• _What the task asks_
When you return the material, keep every line exactly as it is and omit the pictures.

━━━━━ Data provided ━━━━━

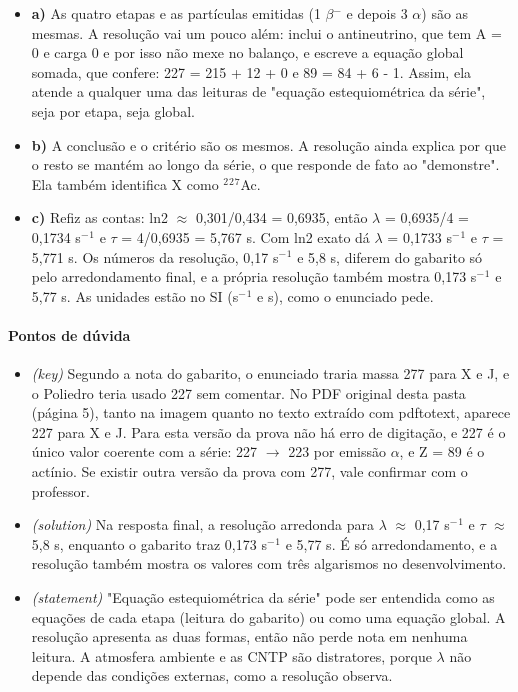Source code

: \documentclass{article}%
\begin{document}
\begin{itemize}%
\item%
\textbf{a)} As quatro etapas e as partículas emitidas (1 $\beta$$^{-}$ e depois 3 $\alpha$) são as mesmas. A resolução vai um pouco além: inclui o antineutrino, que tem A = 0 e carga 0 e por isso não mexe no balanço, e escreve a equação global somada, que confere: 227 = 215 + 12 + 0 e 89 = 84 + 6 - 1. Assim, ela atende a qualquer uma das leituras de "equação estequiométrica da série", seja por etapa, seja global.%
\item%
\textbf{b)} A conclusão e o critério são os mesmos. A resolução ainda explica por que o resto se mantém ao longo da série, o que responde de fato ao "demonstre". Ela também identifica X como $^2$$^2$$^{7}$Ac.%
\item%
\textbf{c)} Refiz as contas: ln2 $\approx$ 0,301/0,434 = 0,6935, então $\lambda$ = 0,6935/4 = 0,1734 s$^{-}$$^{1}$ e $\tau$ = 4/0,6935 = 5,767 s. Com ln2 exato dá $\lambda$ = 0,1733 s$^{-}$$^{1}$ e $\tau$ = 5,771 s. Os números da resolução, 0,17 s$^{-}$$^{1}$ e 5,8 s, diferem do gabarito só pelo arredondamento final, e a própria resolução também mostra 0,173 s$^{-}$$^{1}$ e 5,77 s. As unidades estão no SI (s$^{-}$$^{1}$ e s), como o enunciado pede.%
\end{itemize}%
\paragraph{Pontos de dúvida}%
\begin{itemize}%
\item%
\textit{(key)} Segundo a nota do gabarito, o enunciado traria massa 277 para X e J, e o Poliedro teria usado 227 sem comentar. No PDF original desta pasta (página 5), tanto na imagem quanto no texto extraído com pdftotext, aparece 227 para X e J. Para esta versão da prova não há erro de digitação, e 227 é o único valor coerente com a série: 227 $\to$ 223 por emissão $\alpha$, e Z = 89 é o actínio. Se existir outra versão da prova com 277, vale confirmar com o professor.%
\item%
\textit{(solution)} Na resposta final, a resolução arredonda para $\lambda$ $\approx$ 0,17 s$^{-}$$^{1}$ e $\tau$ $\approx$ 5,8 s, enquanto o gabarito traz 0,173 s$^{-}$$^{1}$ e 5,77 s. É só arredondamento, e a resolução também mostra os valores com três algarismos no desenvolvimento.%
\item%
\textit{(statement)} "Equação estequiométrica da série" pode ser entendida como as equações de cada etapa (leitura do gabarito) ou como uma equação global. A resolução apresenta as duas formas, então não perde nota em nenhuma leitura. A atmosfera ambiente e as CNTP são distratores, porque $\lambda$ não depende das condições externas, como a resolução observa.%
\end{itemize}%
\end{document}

━━━━━

• _Finished task_
Source code

: \documentclass{article}%
\begin{document}
\begin{itemize}%
\item%
\textbf{a)} As quatro etapas e as partículas emitidas (1 $\beta$$^{-}$ e depois 3 $\alpha$) são as mesmas. A resolução vai um pouco além: inclui o antineutrino, que tem A = 0 e carga 0 e por isso não mexe no balanço, e escreve a equação global somada, que confere: 227 = 215 + 12 + 0 e 89 = 84 + 6 - 1. Assim, ela atende a qualquer uma das leituras de "equação estequiométrica da série", seja por etapa, seja global.%
\item%
\textbf{b)} A conclusão e o critério são os mesmos. A resolução ainda explica por que o resto se mantém ao longo da série, o que responde de fato ao "demonstre". Ela também identifica X como $^2$$^2$$^{7}$Ac.%
\item%
\textbf{c)} Refiz as contas: ln2 $\approx$ 0,301/0,434 = 0,6935, então $\lambda$ = 0,6935/4 = 0,1734 s$^{-}$$^{1}$ e $\tau$ = 4/0,6935 = 5,767 s. Com ln2 exato dá $\lambda$ = 0,1733 s$^{-}$$^{1}$ e $\tau$ = 5,771 s. Os números da resolução, 0,17 s$^{-}$$^{1}$ e 5,8 s, diferem do gabarito só pelo arredondamento final, e a própria resolução também mostra 0,173 s$^{-}$$^{1}$ e 5,77 s. As unidades estão no SI (s$^{-}$$^{1}$ e s), como o enunciado pede.%
\end{itemize}%
\paragraph{Pontos de dúvida}%
\begin{itemize}%
\item%
\textit{(key)} Segundo a nota do gabarito, o enunciado traria massa 277 para X e J, e o Poliedro teria usado 227 sem comentar. No PDF original desta pasta (página 5), tanto na imagem quanto no texto extraído com pdftotext, aparece 227 para X e J. Para esta versão da prova não há erro de digitação, e 227 é o único valor coerente com a série: 227 $\to$ 223 por emissão $\alpha$, e Z = 89 é o actínio. Se existir outra versão da prova com 277, vale confirmar com o professor.%
\item%
\textit{(solution)} Na resposta final, a resolução arredonda para $\lambda$ $\approx$ 0,17 s$^{-}$$^{1}$ e $\tau$ $\approx$ 5,8 s, enquanto o gabarito traz 0,173 s$^{-}$$^{1}$ e 5,77 s. É só arredondamento, e a resolução também mostra os valores com três algarismos no desenvolvimento.%
\item%
\textit{(statement)} "Equação estequiométrica da série" pode ser entendida como as equações de cada etapa (leitura do gabarito) ou como uma equação global. A resolução apresenta as duas formas, então não perde nota em nenhuma leitura. A atmosfera ambiente e as CNTP são distratores, porque $\lambda$ não depende das condições externas, como a resolução observa.%
\end{itemize}%
\end{document}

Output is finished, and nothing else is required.